▸ MATERIAL SHOWN
Start of Block
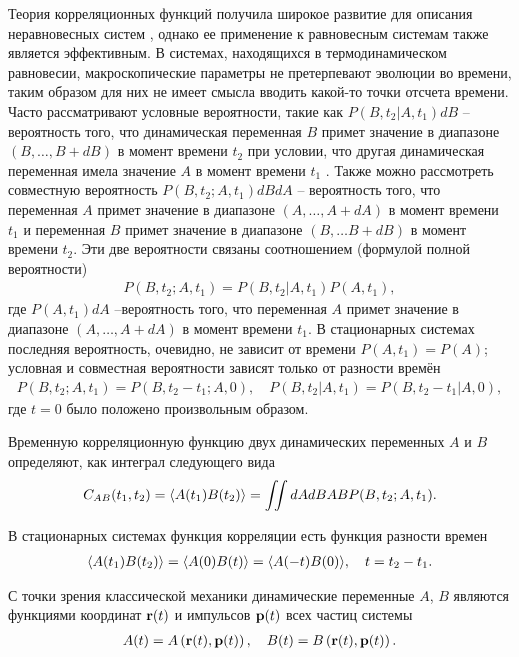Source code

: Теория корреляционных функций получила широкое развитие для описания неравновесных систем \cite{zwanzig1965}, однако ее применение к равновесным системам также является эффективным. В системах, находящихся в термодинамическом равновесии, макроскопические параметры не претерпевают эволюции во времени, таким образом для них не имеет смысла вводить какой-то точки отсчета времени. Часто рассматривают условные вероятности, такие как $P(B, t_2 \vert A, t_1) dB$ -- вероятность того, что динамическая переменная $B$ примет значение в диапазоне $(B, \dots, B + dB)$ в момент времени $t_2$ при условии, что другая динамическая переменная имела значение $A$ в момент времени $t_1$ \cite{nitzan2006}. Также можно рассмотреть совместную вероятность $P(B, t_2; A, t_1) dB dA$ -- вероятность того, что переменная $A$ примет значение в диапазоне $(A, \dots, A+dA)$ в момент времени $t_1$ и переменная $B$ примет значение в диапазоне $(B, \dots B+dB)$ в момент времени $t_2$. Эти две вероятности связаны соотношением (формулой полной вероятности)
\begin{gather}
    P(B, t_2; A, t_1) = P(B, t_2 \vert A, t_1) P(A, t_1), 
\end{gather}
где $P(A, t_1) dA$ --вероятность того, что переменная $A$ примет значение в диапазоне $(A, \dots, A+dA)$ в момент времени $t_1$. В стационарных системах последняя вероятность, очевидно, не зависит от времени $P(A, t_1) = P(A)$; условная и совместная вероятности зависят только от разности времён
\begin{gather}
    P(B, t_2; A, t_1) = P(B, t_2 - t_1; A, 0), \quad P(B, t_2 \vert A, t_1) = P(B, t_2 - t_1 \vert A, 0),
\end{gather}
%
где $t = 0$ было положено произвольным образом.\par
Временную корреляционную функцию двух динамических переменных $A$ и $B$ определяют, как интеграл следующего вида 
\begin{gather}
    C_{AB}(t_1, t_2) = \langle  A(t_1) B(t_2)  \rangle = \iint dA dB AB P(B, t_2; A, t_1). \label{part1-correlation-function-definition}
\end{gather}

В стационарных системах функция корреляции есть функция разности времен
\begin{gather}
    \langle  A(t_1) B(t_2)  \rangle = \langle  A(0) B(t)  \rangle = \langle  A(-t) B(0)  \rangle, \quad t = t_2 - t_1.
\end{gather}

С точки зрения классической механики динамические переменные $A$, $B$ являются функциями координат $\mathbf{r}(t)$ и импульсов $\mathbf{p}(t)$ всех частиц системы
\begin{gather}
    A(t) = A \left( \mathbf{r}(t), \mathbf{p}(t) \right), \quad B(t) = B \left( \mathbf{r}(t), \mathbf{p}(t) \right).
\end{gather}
End of Block
Start of Block
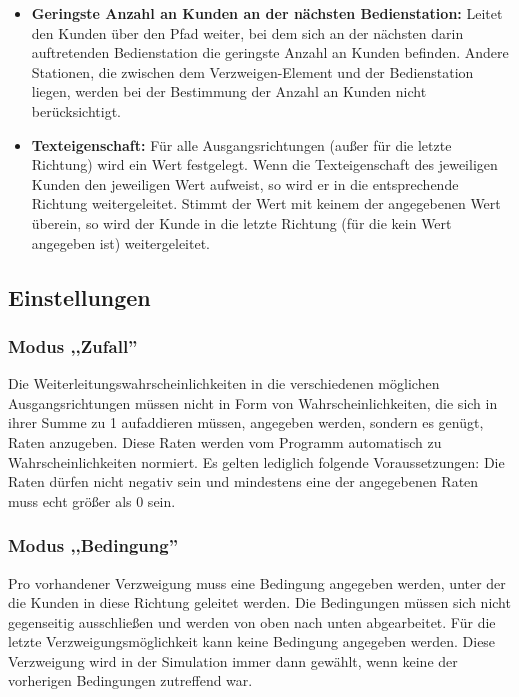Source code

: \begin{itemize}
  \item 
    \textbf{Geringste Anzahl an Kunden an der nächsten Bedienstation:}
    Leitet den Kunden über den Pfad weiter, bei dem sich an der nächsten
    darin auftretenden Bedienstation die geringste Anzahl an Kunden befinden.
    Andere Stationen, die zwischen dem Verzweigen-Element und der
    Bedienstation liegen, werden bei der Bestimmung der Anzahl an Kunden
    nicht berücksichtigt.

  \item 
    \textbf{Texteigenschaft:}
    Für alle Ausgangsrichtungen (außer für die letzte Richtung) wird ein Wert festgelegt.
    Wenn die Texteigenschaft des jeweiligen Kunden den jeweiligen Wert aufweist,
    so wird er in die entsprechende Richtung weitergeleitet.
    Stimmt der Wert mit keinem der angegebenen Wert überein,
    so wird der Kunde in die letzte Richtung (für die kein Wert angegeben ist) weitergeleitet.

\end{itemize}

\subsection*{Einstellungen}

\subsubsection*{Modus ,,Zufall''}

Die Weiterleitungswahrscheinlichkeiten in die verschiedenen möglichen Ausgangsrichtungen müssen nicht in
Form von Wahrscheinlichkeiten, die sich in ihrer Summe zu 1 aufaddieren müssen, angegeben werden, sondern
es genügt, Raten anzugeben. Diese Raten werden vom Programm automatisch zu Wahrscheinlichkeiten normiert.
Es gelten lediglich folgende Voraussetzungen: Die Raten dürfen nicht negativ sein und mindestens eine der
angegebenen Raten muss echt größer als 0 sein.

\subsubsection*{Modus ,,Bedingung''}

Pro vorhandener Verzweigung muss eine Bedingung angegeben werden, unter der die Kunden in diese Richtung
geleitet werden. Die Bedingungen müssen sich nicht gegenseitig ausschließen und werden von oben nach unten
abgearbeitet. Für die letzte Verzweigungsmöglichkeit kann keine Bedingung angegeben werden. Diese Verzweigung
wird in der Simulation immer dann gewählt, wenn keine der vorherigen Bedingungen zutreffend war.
End of Block
Start of Block
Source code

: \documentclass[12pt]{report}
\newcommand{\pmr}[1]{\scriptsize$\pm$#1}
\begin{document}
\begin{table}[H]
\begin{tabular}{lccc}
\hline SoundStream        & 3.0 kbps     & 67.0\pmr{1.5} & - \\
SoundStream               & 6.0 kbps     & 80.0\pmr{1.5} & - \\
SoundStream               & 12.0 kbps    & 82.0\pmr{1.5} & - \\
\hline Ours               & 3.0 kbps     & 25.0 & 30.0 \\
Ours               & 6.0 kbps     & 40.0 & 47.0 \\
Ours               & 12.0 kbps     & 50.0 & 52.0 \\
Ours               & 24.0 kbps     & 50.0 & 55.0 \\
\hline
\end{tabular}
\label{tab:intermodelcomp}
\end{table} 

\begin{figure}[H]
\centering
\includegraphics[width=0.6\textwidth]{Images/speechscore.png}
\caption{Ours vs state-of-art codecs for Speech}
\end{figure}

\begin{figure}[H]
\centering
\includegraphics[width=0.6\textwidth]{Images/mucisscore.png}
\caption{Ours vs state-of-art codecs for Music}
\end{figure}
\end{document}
End of Block
▸ WHAT YOU SHOULD DO
Each line above with the string "Modus" in it should be located and copied.

▸ RESULT OF THIS EXERCISE
\subsubsection*{Modus ,,Zufall''}
\subsubsection*{Modus ,,Bedingung''}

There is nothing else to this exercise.